Recorded data
/---
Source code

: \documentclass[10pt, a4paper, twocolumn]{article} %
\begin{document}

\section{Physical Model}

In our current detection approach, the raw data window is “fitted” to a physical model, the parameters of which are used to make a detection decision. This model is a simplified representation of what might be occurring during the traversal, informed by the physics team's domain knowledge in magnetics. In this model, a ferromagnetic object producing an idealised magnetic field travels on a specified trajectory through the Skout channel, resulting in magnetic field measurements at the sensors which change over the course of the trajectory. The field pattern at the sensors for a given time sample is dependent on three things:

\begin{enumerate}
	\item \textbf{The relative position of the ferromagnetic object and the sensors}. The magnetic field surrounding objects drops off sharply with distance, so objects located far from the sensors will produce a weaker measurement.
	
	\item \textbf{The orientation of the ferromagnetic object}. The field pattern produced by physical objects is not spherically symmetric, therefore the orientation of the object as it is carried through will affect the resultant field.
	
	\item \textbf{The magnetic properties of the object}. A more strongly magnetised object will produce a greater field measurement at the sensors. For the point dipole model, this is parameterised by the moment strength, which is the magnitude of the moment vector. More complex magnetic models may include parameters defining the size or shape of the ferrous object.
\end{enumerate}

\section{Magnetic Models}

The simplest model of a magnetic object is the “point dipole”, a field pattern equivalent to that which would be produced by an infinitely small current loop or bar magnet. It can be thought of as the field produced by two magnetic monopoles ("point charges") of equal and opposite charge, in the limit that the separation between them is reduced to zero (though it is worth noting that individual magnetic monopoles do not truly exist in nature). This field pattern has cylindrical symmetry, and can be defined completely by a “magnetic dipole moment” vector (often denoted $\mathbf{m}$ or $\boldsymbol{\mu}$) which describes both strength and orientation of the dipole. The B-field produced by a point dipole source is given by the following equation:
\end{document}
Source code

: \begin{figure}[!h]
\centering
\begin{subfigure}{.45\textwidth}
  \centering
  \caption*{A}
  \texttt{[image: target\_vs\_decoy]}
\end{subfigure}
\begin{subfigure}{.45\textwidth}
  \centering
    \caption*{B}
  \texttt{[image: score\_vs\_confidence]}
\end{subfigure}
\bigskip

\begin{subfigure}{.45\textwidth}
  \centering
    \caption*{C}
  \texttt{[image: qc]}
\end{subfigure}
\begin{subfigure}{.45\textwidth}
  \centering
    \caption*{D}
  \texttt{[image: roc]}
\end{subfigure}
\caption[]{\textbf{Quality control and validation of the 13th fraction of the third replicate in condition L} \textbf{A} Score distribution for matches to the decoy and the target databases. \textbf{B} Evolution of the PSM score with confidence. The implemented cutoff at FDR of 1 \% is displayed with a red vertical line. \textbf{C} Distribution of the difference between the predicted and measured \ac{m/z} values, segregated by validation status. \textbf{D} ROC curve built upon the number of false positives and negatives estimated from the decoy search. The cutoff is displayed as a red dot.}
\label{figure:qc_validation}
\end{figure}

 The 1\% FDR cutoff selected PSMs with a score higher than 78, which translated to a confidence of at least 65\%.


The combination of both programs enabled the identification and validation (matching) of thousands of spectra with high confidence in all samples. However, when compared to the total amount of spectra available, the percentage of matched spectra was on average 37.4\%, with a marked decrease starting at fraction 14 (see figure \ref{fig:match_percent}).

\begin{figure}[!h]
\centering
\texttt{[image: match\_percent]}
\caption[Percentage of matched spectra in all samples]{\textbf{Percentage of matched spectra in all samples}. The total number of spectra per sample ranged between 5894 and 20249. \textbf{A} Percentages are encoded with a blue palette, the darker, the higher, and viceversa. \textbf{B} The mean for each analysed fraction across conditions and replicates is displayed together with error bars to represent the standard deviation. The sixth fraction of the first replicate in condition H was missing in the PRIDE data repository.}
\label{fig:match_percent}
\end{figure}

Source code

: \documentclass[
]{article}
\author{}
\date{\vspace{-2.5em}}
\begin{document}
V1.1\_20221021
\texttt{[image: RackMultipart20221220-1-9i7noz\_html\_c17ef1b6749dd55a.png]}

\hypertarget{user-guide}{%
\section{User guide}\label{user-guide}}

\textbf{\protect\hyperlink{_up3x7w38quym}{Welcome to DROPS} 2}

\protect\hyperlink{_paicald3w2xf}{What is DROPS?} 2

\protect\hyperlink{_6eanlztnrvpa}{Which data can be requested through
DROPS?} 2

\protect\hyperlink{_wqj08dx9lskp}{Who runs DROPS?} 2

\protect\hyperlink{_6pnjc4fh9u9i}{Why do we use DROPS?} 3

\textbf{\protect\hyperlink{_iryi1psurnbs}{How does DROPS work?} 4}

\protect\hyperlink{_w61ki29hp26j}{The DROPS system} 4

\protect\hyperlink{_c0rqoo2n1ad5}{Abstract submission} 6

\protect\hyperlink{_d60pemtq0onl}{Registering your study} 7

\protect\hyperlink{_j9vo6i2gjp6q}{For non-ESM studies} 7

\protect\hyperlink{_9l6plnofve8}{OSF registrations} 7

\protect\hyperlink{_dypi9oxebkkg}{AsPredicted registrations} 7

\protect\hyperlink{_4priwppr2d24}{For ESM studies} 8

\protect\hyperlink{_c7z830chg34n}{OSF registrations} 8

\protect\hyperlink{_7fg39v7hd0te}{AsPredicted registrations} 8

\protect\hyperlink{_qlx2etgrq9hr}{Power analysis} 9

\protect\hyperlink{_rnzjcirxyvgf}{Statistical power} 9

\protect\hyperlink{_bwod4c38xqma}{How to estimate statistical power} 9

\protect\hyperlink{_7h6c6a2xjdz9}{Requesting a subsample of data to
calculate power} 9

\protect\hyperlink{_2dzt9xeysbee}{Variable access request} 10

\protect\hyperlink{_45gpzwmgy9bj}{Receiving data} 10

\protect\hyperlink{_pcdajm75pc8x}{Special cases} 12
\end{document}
\---
Exercise requirements ▸
Show every line from the entries above in which the word "article" appears.

Result for this exercise ▸
: \documentclass[10pt, a4paper, twocolumn]{article} %
]{article}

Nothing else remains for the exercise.